[Start of section]
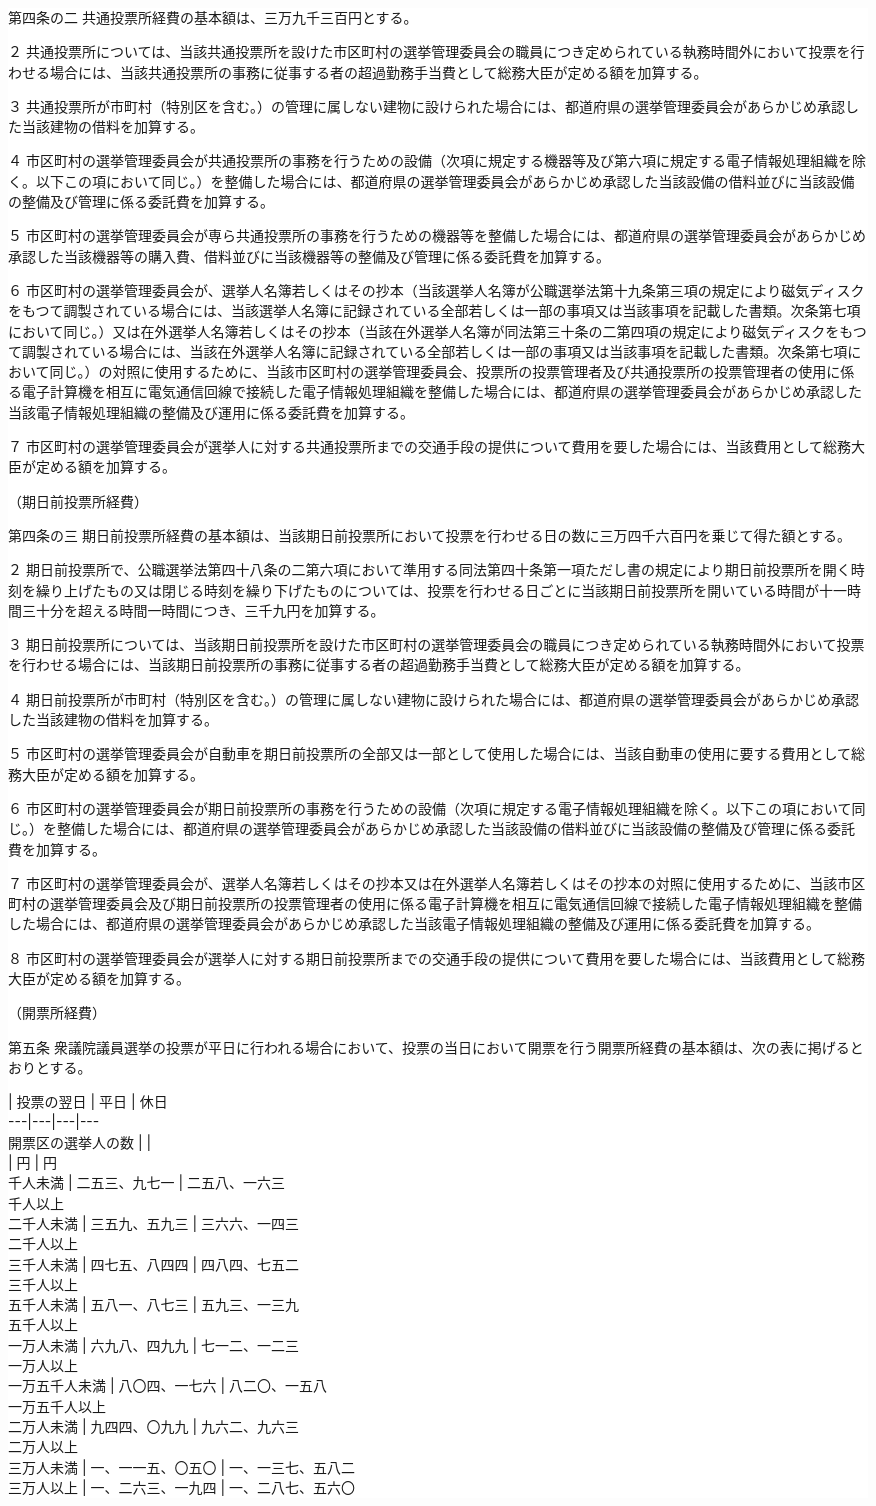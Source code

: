 第四条の二 共通投票所経費の基本額は、三万九千三百円とする。

２ 共通投票所については、当該共通投票所を設けた市区町村の選挙管理委員会の職員につき定められている執務時間外において投票を行わせる場合には、当該共通投票所の事務に従事する者の超過勤務手当費として総務大臣が定める額を加算する。

３ 共通投票所が市町村（特別区を含む。）の管理に属しない建物に設けられた場合には、都道府県の選挙管理委員会があらかじめ承認した当該建物の借料を加算する。

４ 市区町村の選挙管理委員会が共通投票所の事務を行うための設備（次項に規定する機器等及び第六項に規定する電子情報処理組織を除く。以下この項において同じ。）を整備した場合には、都道府県の選挙管理委員会があらかじめ承認した当該設備の借料並びに当該設備の整備及び管理に係る委託費を加算する。

５ 市区町村の選挙管理委員会が専ら共通投票所の事務を行うための機器等を整備した場合には、都道府県の選挙管理委員会があらかじめ承認した当該機器等の購入費、借料並びに当該機器等の整備及び管理に係る委託費を加算する。

６ 市区町村の選挙管理委員会が、選挙人名簿若しくはその抄本（当該選挙人名簿が公職選挙法第十九条第三項の規定により磁気ディスクをもつて調製されている場合には、当該選挙人名簿に記録されている全部若しくは一部の事項又は当該事項を記載した書類。次条第七項において同じ。）又は在外選挙人名簿若しくはその抄本（当該在外選挙人名簿が同法第三十条の二第四項の規定により磁気ディスクをもつて調製されている場合には、当該在外選挙人名簿に記録されている全部若しくは一部の事項又は当該事項を記載した書類。次条第七項において同じ。）の対照に使用するために、当該市区町村の選挙管理委員会、投票所の投票管理者及び共通投票所の投票管理者の使用に係る電子計算機を相互に電気通信回線で接続した電子情報処理組織を整備した場合には、都道府県の選挙管理委員会があらかじめ承認した当該電子情報処理組織の整備及び運用に係る委託費を加算する。

７ 市区町村の選挙管理委員会が選挙人に対する共通投票所までの交通手段の提供について費用を要した場合には、当該費用として総務大臣が定める額を加算する。

（期日前投票所経費）

第四条の三 期日前投票所経費の基本額は、当該期日前投票所において投票を行わせる日の数に三万四千六百円を乗じて得た額とする。

２ 期日前投票所で、公職選挙法第四十八条の二第六項において準用する同法第四十条第一項ただし書の規定により期日前投票所を開く時刻を繰り上げたもの又は閉じる時刻を繰り下げたものについては、投票を行わせる日ごとに当該期日前投票所を開いている時間が十一時間三十分を超える時間一時間につき、三千九円を加算する。

３ 期日前投票所については、当該期日前投票所を設けた市区町村の選挙管理委員会の職員につき定められている執務時間外において投票を行わせる場合には、当該期日前投票所の事務に従事する者の超過勤務手当費として総務大臣が定める額を加算する。

４ 期日前投票所が市町村（特別区を含む。）の管理に属しない建物に設けられた場合には、都道府県の選挙管理委員会があらかじめ承認した当該建物の借料を加算する。

５ 市区町村の選挙管理委員会が自動車を期日前投票所の全部又は一部として使用した場合には、当該自動車の使用に要する費用として総務大臣が定める額を加算する。

６ 市区町村の選挙管理委員会が期日前投票所の事務を行うための設備（次項に規定する電子情報処理組織を除く。以下この項において同じ。）を整備した場合には、都道府県の選挙管理委員会があらかじめ承認した当該設備の借料並びに当該設備の整備及び管理に係る委託費を加算する。

７ 市区町村の選挙管理委員会が、選挙人名簿若しくはその抄本又は在外選挙人名簿若しくはその抄本の対照に使用するために、当該市区町村の選挙管理委員会及び期日前投票所の投票管理者の使用に係る電子計算機を相互に電気通信回線で接続した電子情報処理組織を整備した場合には、都道府県の選挙管理委員会があらかじめ承認した当該電子情報処理組織の整備及び運用に係る委託費を加算する。

８ 市区町村の選挙管理委員会が選挙人に対する期日前投票所までの交通手段の提供について費用を要した場合には、当該費用として総務大臣が定める額を加算する。

（開票所経費）

第五条 衆議院議員選挙の投票が平日に行われる場合において、投票の当日において開票を行う開票所経費の基本額は、次の表に掲げるとおりとする。

| 投票の翌日 | 平日 | 休日  
---|---|---|---  
開票区の選挙人の数 |  |   
| 円 | 円  
千人未満 | 二五三、九七一 | 二五八、一六三  
千人以上  
二千人未満 | 三五九、五九三 | 三六六、一四三  
二千人以上  
三千人未満 | 四七五、八四四 | 四八四、七五二  
三千人以上  
五千人未満 | 五八一、八七三 | 五九三、一三九  
五千人以上  
一万人未満 | 六九八、四九九 | 七一二、一二三  
一万人以上  
一万五千人未満 | 八〇四、一七六 | 八二〇、一五八  
一万五千人以上  
二万人未満 | 九四四、〇九九 | 九六二、九六三  
二万人以上  
三万人未満 | 一、一一五、〇五〇 | 一、一三七、五八二  
三万人以上 | 一、二六三、一九四 | 一、二八七、五六〇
[End of section]
Reproduce verbatim the lines of the material above, beginning with its first line and ending with the line that contains "３ 共通投票所が市町村（特別"; skip pictures.

Source code

: 第四条の二 共通投票所経費の基本額は、三万九千三百円とする。

２ 共通投票所については、当該共通投票所を設けた市区町村の選挙管理委員会の職員につき定められている執務時間外において投票を行わせる場合には、当該共通投票所の事務に従事する者の超過勤務手当費として総務大臣が定める額を加算する。

３ 共通投票所が市町村（特別区を含む。）の管理に属しない建物に設けられた場合には、都道府県の選挙管理委員会があらかじめ承認した当該建物の借料を加算する。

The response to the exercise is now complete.